- _Your task_: Using the data below, output a verbatim copy of the lines between the one holding "Công việc chính" and the one holding "### Description", inclusive, without any pictures.
[[ Data extract open ]]
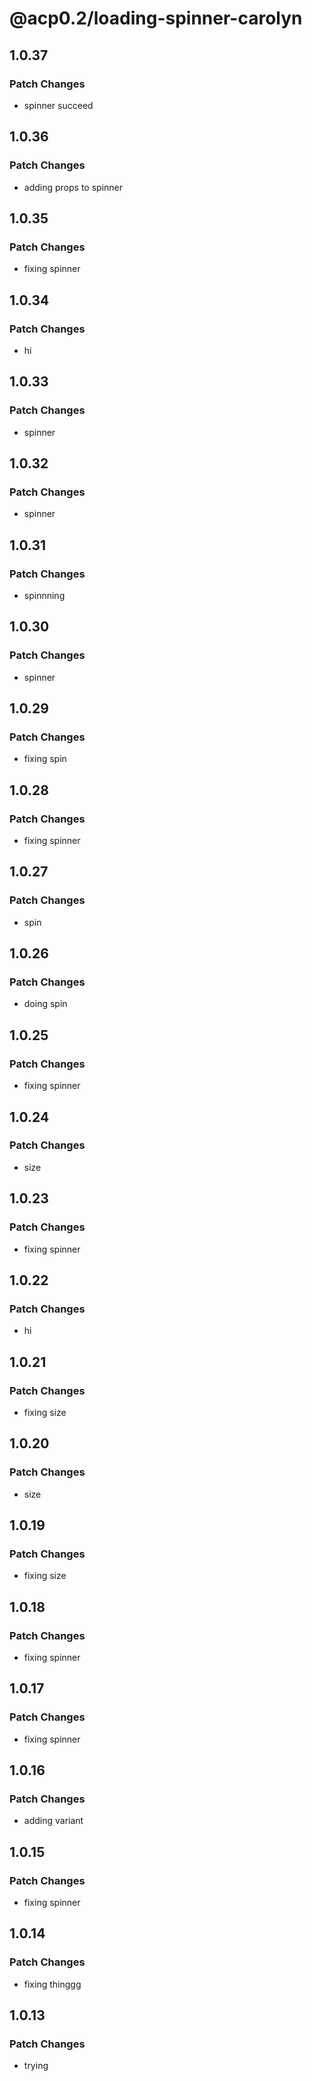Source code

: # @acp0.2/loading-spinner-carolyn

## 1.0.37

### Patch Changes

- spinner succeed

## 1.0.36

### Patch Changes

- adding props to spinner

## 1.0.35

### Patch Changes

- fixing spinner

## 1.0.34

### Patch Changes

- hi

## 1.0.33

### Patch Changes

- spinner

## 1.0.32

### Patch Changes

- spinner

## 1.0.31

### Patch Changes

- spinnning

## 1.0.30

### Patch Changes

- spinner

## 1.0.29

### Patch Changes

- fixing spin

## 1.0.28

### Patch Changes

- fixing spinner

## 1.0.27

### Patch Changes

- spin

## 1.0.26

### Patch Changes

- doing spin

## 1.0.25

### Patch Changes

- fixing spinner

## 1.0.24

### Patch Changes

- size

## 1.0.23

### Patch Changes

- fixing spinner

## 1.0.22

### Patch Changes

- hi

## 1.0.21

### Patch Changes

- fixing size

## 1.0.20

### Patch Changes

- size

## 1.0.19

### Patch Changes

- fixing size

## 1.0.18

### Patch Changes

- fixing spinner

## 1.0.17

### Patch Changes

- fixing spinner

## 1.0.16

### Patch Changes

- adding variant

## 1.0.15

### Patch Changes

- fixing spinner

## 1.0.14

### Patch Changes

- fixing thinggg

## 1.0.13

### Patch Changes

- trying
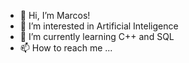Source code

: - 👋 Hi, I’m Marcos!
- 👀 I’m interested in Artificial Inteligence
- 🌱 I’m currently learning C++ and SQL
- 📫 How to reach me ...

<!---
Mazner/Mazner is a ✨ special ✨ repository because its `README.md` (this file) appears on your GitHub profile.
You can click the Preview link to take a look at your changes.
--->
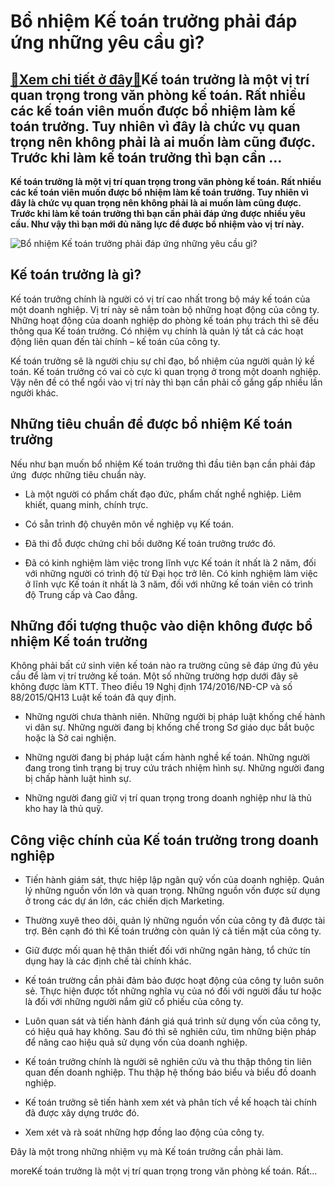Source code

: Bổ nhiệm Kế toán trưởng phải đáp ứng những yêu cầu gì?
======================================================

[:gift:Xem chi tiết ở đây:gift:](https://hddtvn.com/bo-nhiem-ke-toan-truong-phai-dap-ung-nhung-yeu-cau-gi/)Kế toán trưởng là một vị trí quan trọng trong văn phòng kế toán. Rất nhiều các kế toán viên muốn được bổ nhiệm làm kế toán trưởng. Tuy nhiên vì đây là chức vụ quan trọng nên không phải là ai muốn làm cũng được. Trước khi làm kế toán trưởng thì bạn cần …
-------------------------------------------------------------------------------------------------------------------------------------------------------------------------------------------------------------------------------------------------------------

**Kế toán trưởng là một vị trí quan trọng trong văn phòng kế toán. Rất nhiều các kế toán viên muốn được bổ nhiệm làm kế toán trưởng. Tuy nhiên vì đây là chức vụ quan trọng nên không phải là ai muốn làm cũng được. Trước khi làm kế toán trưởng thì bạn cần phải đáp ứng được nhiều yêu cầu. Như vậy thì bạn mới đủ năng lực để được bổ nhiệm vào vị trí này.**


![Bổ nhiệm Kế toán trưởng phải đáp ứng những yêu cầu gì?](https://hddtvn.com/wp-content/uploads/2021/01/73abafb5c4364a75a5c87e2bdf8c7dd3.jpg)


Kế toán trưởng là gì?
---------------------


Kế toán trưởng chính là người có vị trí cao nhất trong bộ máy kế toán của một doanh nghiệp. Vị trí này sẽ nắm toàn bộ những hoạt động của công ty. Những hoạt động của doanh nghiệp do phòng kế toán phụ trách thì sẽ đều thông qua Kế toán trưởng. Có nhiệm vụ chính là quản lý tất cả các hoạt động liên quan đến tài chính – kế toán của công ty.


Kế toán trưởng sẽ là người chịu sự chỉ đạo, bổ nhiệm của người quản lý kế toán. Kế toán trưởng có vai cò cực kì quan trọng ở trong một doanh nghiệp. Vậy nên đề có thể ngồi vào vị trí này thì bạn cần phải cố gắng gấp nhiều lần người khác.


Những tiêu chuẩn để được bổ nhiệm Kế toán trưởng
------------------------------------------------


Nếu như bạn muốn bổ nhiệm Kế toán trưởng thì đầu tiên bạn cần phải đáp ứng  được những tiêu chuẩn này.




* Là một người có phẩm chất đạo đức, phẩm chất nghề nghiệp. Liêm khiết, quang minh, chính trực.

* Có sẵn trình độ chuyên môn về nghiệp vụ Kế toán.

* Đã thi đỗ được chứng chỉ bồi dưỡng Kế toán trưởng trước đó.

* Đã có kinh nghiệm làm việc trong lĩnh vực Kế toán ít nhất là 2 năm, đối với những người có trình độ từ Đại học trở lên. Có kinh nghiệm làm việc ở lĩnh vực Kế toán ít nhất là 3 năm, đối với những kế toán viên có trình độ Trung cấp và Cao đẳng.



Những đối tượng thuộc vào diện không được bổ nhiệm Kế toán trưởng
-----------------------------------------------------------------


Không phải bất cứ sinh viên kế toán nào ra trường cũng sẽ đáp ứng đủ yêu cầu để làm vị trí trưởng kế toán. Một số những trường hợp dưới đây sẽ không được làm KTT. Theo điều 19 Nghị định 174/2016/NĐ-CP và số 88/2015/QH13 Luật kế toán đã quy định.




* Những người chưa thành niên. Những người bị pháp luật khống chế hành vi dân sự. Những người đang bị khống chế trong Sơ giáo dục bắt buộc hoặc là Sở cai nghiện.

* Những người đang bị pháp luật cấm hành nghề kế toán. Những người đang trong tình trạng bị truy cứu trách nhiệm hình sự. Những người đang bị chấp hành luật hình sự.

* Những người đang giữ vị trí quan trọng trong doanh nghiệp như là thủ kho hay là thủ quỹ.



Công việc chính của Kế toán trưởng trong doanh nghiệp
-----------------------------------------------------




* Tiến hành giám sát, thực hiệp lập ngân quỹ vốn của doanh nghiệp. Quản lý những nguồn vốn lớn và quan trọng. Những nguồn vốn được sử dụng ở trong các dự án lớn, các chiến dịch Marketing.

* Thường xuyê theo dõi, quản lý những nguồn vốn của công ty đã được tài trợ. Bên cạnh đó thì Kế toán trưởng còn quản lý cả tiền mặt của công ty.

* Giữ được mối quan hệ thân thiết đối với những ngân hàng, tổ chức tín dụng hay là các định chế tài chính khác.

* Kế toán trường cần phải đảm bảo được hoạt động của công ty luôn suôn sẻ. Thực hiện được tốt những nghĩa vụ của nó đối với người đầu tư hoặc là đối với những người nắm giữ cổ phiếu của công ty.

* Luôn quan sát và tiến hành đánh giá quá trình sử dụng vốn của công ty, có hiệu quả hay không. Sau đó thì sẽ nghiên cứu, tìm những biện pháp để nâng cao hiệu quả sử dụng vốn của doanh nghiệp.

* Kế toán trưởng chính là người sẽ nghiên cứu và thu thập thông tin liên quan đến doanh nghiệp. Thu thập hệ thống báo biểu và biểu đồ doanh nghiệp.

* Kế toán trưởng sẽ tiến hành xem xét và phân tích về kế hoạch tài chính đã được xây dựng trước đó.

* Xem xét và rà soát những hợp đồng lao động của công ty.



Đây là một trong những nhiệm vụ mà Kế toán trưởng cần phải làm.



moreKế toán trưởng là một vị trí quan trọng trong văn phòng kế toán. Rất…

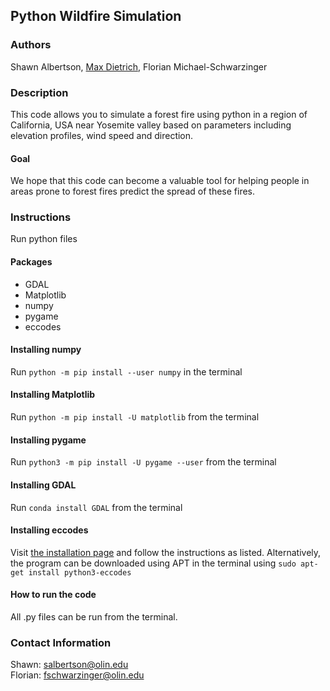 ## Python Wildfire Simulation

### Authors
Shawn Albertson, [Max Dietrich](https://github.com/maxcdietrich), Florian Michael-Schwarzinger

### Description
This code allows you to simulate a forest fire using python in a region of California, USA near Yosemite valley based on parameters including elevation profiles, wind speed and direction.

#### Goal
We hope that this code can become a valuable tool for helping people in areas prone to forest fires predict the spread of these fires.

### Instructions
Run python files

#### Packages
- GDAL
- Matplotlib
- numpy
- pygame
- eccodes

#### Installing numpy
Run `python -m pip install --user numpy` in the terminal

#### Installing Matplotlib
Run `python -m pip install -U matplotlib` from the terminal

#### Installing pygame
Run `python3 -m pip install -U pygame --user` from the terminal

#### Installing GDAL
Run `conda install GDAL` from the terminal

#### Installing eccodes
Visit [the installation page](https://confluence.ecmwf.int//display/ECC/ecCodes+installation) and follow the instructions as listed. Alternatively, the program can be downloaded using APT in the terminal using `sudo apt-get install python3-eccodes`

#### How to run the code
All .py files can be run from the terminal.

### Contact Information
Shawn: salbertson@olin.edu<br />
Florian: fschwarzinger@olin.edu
[[ Data extract closed ]]
[[ Data extract open ]]
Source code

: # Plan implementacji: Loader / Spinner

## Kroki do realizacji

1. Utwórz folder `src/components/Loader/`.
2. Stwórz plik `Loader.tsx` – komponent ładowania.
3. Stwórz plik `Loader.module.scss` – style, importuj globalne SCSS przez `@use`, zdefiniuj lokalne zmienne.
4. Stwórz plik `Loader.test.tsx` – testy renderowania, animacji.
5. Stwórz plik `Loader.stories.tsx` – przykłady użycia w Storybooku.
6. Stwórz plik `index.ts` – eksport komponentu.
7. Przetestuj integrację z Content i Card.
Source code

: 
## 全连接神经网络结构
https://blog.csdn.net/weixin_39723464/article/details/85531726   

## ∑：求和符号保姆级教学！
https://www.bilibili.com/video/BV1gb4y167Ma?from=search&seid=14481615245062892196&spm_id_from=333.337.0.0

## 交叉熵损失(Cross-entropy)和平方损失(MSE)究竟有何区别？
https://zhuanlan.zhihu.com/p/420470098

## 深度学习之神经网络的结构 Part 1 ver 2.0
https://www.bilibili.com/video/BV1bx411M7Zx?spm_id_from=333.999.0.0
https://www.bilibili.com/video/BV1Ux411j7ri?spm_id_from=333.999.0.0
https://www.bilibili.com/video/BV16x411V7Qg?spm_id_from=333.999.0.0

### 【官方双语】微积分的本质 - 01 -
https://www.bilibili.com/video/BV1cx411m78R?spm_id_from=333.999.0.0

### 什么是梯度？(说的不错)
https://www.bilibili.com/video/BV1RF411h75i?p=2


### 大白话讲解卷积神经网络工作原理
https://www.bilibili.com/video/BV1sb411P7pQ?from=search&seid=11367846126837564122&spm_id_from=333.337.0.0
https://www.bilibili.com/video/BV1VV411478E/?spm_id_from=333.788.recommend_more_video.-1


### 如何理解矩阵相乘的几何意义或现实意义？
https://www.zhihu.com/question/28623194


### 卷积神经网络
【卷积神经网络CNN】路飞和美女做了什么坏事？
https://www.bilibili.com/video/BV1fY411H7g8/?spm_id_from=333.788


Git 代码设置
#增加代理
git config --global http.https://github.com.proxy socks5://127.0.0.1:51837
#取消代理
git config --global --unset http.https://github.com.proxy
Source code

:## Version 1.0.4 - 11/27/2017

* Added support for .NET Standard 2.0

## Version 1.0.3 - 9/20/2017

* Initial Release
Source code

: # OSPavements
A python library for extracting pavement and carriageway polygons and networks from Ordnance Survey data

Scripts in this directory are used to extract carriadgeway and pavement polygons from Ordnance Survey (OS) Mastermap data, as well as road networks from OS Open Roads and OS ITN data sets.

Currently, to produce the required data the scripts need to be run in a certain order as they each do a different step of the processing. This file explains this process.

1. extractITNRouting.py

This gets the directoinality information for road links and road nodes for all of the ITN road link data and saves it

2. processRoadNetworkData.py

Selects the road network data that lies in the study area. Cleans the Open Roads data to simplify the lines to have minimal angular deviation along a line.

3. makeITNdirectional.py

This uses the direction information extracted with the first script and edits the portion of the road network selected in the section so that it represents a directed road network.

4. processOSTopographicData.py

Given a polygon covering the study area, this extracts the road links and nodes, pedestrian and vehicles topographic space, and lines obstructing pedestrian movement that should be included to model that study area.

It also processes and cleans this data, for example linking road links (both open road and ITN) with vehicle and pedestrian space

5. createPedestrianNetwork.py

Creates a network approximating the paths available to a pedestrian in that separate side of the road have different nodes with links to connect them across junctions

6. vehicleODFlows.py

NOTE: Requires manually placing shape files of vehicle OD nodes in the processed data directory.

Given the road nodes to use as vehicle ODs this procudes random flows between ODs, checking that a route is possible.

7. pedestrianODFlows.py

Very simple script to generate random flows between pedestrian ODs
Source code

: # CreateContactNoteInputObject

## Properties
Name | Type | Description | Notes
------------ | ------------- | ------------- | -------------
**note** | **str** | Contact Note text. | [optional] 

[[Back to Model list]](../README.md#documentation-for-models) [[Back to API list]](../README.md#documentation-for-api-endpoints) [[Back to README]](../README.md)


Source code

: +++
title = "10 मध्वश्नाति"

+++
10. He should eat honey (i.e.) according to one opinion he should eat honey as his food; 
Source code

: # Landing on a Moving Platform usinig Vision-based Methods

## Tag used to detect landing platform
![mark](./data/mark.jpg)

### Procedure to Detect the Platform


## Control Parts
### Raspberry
[[ Data extract closed ]]
- _Your response_:
Công việc chính của Kế toán trưởng trong doanh nghiệp
-----------------------------------------------------




* Tiến hành giám sát, thực hiệp lập ngân quỹ vốn của doanh nghiệp. Quản lý những nguồn vốn lớn và quan trọng. Những nguồn vốn được sử dụng ở trong các dự án lớn, các chiến dịch Marketing.

* Thường xuyê theo dõi, quản lý những nguồn vốn của công ty đã được tài trợ. Bên cạnh đó thì Kế toán trưởng còn quản lý cả tiền mặt của công ty.

* Giữ được mối quan hệ thân thiết đối với những ngân hàng, tổ chức tín dụng hay là các định chế tài chính khác.

* Kế toán trường cần phải đảm bảo được hoạt động của công ty luôn suôn sẻ. Thực hiện được tốt những nghĩa vụ của nó đối với người đầu tư hoặc là đối với những người nắm giữ cổ phiếu của công ty.

* Luôn quan sát và tiến hành đánh giá quá trình sử dụng vốn của công ty, có hiệu quả hay không. Sau đó thì sẽ nghiên cứu, tìm những biện pháp để nâng cao hiệu quả sử dụng vốn của doanh nghiệp.

* Kế toán trưởng chính là người sẽ nghiên cứu và thu thập thông tin liên quan đến doanh nghiệp. Thu thập hệ thống báo biểu và biểu đồ doanh nghiệp.

* Kế toán trưởng sẽ tiến hành xem xét và phân tích về kế hoạch tài chính đã được xây dựng trước đó.

* Xem xét và rà soát những hợp đồng lao động của công ty.



Đây là một trong những nhiệm vụ mà Kế toán trưởng cần phải làm.



moreKế toán trưởng là một vị trí quan trọng trong văn phòng kế toán. Rất…

 ## Python Wildfire Simulation

### Authors
Shawn Albertson, [Max Dietrich](https://github.com/maxcdietrich), Florian Michael-Schwarzinger

### Description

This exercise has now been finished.